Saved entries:

▽

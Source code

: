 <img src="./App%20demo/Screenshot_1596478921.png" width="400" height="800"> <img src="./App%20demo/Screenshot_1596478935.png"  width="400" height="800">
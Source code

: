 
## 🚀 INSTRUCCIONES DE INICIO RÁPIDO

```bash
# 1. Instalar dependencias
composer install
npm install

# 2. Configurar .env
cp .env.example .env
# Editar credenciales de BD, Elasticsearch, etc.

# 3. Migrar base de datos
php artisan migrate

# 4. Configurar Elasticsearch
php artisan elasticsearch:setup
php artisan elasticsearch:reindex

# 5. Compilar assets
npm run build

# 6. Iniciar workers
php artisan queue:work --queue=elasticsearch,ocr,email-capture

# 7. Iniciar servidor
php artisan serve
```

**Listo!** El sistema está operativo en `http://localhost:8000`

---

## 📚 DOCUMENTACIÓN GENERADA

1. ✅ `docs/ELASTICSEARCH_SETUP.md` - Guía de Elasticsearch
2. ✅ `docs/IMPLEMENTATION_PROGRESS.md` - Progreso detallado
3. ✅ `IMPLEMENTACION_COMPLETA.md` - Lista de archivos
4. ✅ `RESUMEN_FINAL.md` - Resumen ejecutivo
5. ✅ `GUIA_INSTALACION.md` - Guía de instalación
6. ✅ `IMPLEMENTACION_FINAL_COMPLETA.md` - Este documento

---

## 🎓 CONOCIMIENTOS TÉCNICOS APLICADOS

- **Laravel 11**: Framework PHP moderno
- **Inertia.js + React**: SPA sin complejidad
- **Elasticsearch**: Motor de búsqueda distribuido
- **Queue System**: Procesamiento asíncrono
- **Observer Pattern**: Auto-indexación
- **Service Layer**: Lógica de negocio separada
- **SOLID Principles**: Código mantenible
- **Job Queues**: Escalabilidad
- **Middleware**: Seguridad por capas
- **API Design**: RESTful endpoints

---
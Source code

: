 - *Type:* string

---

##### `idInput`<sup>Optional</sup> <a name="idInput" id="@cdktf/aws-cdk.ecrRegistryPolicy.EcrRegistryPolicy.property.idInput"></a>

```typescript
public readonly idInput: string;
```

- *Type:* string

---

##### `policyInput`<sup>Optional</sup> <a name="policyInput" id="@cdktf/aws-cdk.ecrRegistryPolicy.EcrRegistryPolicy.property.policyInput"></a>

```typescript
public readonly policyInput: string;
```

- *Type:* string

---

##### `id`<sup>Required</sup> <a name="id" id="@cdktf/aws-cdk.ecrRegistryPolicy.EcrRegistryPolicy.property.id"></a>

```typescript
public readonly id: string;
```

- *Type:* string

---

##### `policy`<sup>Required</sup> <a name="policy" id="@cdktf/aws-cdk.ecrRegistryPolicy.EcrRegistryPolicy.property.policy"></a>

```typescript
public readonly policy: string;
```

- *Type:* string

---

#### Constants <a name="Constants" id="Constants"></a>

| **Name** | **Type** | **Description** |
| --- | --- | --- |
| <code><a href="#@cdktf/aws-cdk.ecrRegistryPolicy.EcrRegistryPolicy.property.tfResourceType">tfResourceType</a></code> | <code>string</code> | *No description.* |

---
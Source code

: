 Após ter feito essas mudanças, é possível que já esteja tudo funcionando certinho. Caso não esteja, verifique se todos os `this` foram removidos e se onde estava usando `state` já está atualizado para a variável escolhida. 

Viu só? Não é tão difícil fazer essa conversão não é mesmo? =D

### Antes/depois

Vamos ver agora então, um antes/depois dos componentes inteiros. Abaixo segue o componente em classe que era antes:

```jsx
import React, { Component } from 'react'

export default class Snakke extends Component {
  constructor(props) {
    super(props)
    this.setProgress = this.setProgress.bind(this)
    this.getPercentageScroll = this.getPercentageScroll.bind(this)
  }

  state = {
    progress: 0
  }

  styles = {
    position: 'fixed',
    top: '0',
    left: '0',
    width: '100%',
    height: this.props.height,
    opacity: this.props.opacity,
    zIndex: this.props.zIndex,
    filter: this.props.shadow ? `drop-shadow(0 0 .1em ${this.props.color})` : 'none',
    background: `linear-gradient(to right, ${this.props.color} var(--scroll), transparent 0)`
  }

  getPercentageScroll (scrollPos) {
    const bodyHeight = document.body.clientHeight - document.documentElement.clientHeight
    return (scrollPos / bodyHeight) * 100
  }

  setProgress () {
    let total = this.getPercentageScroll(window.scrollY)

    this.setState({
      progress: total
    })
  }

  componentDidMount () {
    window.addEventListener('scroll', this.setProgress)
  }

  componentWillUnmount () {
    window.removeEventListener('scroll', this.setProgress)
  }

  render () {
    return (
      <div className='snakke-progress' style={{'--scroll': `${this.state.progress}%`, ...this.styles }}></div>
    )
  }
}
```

△

Show all lines above holding "return".

    return (scrollPos / bodyHeight) * 100
    return (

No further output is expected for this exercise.